Tuesday, April 11, 2017

The Energy And Market Page, T+80 -- April 11, 2017


April 13, 207: this is why I generally don't blog about (or, for that matter, care about) Libya: today, it is being reported that Libya's Wafa oil and gas field reopens; force majeure lifted. Libya's daily ups and downs are simply background noise.

Original Post

Break-even prices: consider the source (contributor: Art Berman). Read the few comments. Archived.

Libya: I generally don't blog about (or, for that matter, care about) Libya but this was the top story over at Rigzone today and the headline got my attention: Libya halts Sharara oil loadings as biggest field shuts down. Now the question is: why did the field shut down? I assume Libya is complying with OPEC decision to cut production. LOL. Data points:
  • Libya declares force majeure over this stoppage
  • unclear why the pipeline was shut down
  • Sharara was pumping 200,000 bopd
WTI: futures. Down slightly. Obviously Libya force majeure has no effect on the oil market.

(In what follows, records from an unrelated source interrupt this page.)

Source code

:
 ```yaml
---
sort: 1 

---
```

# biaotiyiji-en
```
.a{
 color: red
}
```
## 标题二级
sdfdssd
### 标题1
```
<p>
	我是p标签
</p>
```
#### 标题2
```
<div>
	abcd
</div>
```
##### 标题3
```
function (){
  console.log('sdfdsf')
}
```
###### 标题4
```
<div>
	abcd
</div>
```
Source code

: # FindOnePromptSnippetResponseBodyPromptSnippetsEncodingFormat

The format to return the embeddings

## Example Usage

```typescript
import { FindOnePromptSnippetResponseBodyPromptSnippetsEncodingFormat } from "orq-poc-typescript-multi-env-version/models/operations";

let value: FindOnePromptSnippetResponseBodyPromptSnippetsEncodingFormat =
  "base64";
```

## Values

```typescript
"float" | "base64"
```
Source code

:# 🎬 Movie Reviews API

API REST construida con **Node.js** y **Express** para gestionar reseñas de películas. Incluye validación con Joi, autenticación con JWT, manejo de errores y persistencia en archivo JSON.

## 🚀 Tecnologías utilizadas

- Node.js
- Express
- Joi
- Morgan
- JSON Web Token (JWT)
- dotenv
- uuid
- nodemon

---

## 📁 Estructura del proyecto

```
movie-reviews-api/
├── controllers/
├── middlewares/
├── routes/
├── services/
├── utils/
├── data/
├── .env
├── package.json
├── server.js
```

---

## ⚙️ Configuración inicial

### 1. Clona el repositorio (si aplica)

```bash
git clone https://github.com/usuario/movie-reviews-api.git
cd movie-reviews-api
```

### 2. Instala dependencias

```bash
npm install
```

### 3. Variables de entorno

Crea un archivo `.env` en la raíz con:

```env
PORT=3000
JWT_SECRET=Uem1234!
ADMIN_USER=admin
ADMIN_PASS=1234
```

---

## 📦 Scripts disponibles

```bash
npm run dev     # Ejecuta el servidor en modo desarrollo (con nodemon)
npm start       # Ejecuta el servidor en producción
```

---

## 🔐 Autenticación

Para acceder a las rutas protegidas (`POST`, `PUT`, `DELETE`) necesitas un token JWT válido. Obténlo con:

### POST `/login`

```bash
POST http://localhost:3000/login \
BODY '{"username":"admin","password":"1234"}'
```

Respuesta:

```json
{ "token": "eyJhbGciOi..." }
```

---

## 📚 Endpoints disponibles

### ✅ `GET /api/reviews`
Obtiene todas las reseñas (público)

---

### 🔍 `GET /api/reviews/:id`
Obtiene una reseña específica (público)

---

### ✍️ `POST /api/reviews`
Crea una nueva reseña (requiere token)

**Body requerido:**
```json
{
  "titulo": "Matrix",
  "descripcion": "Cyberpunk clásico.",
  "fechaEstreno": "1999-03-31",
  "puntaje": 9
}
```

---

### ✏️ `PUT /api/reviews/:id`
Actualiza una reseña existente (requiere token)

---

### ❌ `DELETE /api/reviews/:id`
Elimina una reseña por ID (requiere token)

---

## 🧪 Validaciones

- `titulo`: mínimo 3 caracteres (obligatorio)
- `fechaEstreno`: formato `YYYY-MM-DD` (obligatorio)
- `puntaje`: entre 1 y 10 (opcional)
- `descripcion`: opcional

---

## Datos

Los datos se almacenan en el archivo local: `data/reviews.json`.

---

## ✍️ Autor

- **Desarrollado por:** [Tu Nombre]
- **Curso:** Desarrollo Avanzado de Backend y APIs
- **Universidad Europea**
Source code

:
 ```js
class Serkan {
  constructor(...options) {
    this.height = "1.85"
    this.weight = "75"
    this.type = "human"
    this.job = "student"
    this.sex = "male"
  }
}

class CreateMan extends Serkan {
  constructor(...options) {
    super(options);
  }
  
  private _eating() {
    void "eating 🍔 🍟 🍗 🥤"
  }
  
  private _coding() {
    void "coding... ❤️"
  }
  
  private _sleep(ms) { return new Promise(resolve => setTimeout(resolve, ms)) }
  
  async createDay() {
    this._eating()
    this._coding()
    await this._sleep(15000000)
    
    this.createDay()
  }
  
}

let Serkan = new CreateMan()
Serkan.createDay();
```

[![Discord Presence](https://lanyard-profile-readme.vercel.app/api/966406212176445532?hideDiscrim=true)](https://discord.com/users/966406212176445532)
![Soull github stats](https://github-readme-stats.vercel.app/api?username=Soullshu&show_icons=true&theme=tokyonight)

Update: the production for this Bakken well was posted yesterday. Overnight a reader sent me a note providing some background regarding a neighboring frack. The 8,808 bbls over 18 days extrapolates to 15,000 bbls over a 31-day month which is the best production this well has ever had. The first full month of production after its frack in late 2011 was 14,500 bbls, and then dropped, consistent with the well-known Bakken decline.

North Sea: decommissioning costs are looming on a scale not seen before anywhere in the world. An estimated 500 fixed installations must be removed from the North Sea, along with more than 500 subsea production systems. The plugging and abandoning of more than 10,000 wells is also anticipated.